I’m still new to Cambridge and this sort of thing, so I got stuck in and ended up going to these eight events:
- Exploring Myth and Reality: Experiences of India and the UK
- Rewriting History
- Refugees: Truth and Innocent Lies (link)
- Before the Flood (link)
- The Brightest and Best: What does a meritocracy look like?
- Can we believe the experts?
- Does education improve social mobility (link)
- Privilege: The truth we don’t tell ourselves
Most of them had a panel of up to four expert speakers who shared the first half before they took audience questions for the remaining time. Nearly all the speakers had something interesting to offer and they generally spanned a range of perspectives, but the best discussion often came during the Q&A.

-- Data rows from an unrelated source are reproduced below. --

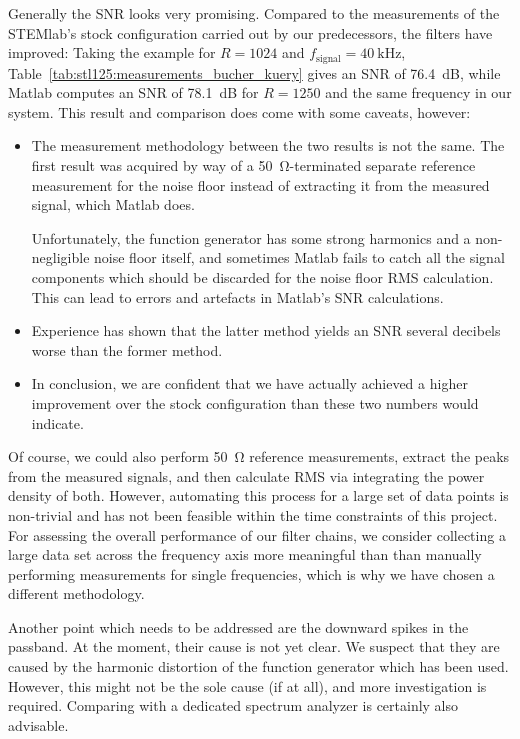 Generally the  SNR looks very  promising. Compared to the measurements  of the
STEMlab's stock  configuration carried  out by  our predecessors,  the filters
have  improved: Taking  the  example  for $R=1024$  and  $f_\mathrm{signal}  =
\SI{40}{\kHz}$, Table~\ref{tab:stl125:measurements_bucher_kuery}  gives an SNR
of \SI{76.4}{\dB}, while Matlab computes an SNR of \SI{78.1}{\dB} for $R=1250$
and the  same frequency in  our system. This  result and comparison  does come
with some caveats, however:
\begin{itemize}\tightlist
    \item
        The   measurement  methodology   between  the   two  results   is  not
        the   same. The   first   result   was    acquired   by   way   of   a
        \SI{50}{\ohm}-terminated separate reference  measurement for the noise
        floor instead of extracting it  from the measured signal, which Matlab
        does.

        Unfortunately, the function generator has  some strong harmonics and a
        non-negligible noise floor itself, and sometimes Matlab fails to catch
        all  the signal  components which  should be  discarded for  the noise
        floor  RMS  calculation. This can  lead  to  errors and  artefacts  in
        Matlab's SNR calculations.
    \item
        Experience  has shown  that the  latter method  yields an  SNR several
        decibels worse than the former method.
    \item
        In  conclusion, we  are confident  that  we have  actually achieved  a
        higher improvement over the stock configuration than these two numbers
        would indicate.
\end{itemize}
Of course, we could also perform \SI{50}{\ohm} reference measurements, extract
the peaks  from the measured signals,  and then calculate RMS  via integrating
the power density of both. However, automating this process for a large set of
data  points  is  non-trivial  and  has not  been  feasible  within  the  time
constraints  of this  project. For assessing  the overall  performance of  our
filter chains,  we consider collecting a  large data set across  the frequency
axis more  meaningful than  than manually  performing measurements  for single
frequencies, which is why we have chosen a different methodology.

Another  point which  needs to  be addressed  are the  downward spikes  in the
passband.  At the  moment, their cause is not yet  clear. We suspect that they
are caused by the harmonic distortion of the function generator which has been
used. However,  this  might not  be  the  sole cause  (if  at  all), and  more
investigation is  required.  Comparing with  a dedicated spectrum  analyzer is
certainly also advisable.

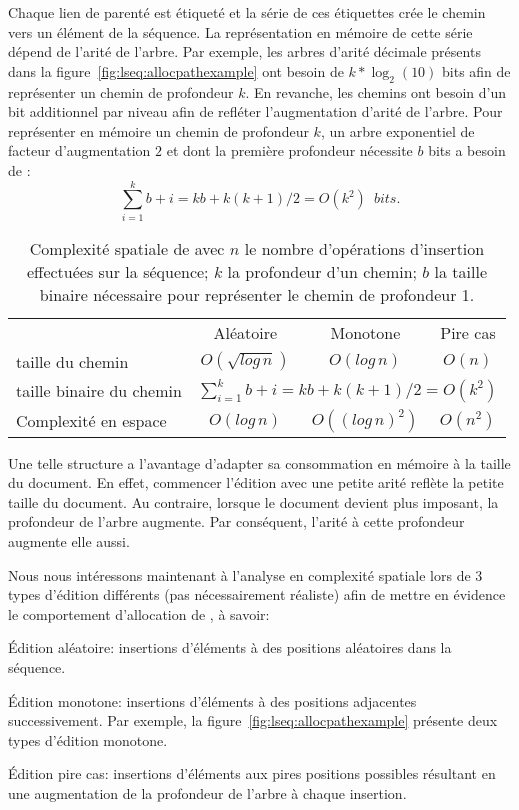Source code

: Chaque lien de parenté est étiqueté et la série de ces étiquettes crée le chemin
vers un élément de la séquence. La représentation en mémoire de cette série
dépend de l'arité de l'arbre. Par exemple, les arbres d'arité décimale présents
dans la figure~\ref{fig:lseq:allocpathexample} ont besoin de $k*\log_2(10)$ bits
afin de représenter un chemin de profondeur $k$.  En revanche, les chemins \LSEQ
ont besoin d'un bit additionnel par niveau afin de refléter l'augmentation
d'arité de l'arbre. Pour représenter en mémoire un chemin de profondeur $k$, un
arbre exponentiel de facteur d'augmentation $2$ et dont la première profondeur
nécessite $b$ bits a besoin de :
\begin{equation}
  \sum\limits_{i=1}^{k}b+i = kb + k(k+1)/2 = O(k^2) \,\,\, bits.
\end{equation}

\begin{table}
  \centering
  \begin{tabular}{@{}lccc@{}}
    \toprule
    & Aléatoire & Monotone & Pire cas \\ \cmidrule{2-4}
    taille du chemin & $O(\sqrt{log\,n})$ & $O(log\,n)$ & $O(n)$ \\ \midrule
    taille binaire du chemin & \multicolumn{3}{c}{ $\sum\limits_{i=1}^{k}b+i =
      kb + k(k+1)/2 = O(k^2)$} \\ \midrule
    Complexité en espace & $O(log\,n)$ & $O((log\,n)^2)$ &
    $O(n^2)$ \\ \bottomrule
  \end{tabular}
  \caption{Complexité spatiale de \LSEQ avec $n$ le nombre d'opérations
    d'insertion effectuées sur la séquence; $k$ la profondeur d'un chemin;
    $b$ la taille binaire nécessaire pour représenter le chemin de profondeur 1.}
\end{table}

Une telle structure a l'avantage d'adapter sa consommation en mémoire à la
taille du document. En effet, commencer l'édition avec une petite arité reflète
la petite taille du document. Au contraire, lorsque le document devient plus
imposant, la profondeur de l'arbre \LSEQ augmente. Par conséquent, l'arité à
cette profondeur augmente elle aussi.

Nous nous intéressons maintenant à l'analyse en complexité spatiale lors de 3
types d'édition différents (pas nécessairement réaliste) afin de mettre en
évidence le comportement d'allocation de \LSEQ, à savoir:
\begin{asparadesc}
\item [Édition aléatoire:] insertions d'éléments à des positions aléatoires dans
  la séquence.
\item [Édition monotone:] insertions d'éléments à des positions adjacentes
  successivement. Par exemple, la figure~\ref{fig:lseq:allocpathexample} présente
  deux types d'édition monotone.
\item [Édition pire cas:] insertions d'éléments aux pires positions possibles
  résultant en une augmentation de la profondeur de l'arbre à chaque insertion.
\end{asparadesc}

What I liked most about the festival overall was that it made me think – about some topics in new ways and others for the first time. At one point, I was so engaged that I even geared myself up to ask a question (very unlike me). Unfortunately, my raised hand was ignored for 40 minutes and I didn’t get the chance.
One theme from the talks I attended was the idea of different narratives, especially when looking at history. For example, when Dr Lang spoke about the partition of India in 1947 (1), he outlined four distinct narratives for the same events by focusing on different protagonists, highlighting that Gandhi was portrayed as a saintly figure by some, but was hated by others.
Another subject that kept coming up was that our education system is flawed, in that it’s both iniquitous and inadequate. Iniquitous because we don’t live in a genuinely meritocratic society (5) and it doesn’t do enough to address social mobility (7 and 8); inadequate because it doesn’t prepare us to understand the world we live in or our place in it (2 and 3), it doesn’t allow us to understand the economic system that plays an increasingly large role in our lives (6) and it should do more for children under the age of five instead of expecting too much from our under-resourced and under-valued teachers (7).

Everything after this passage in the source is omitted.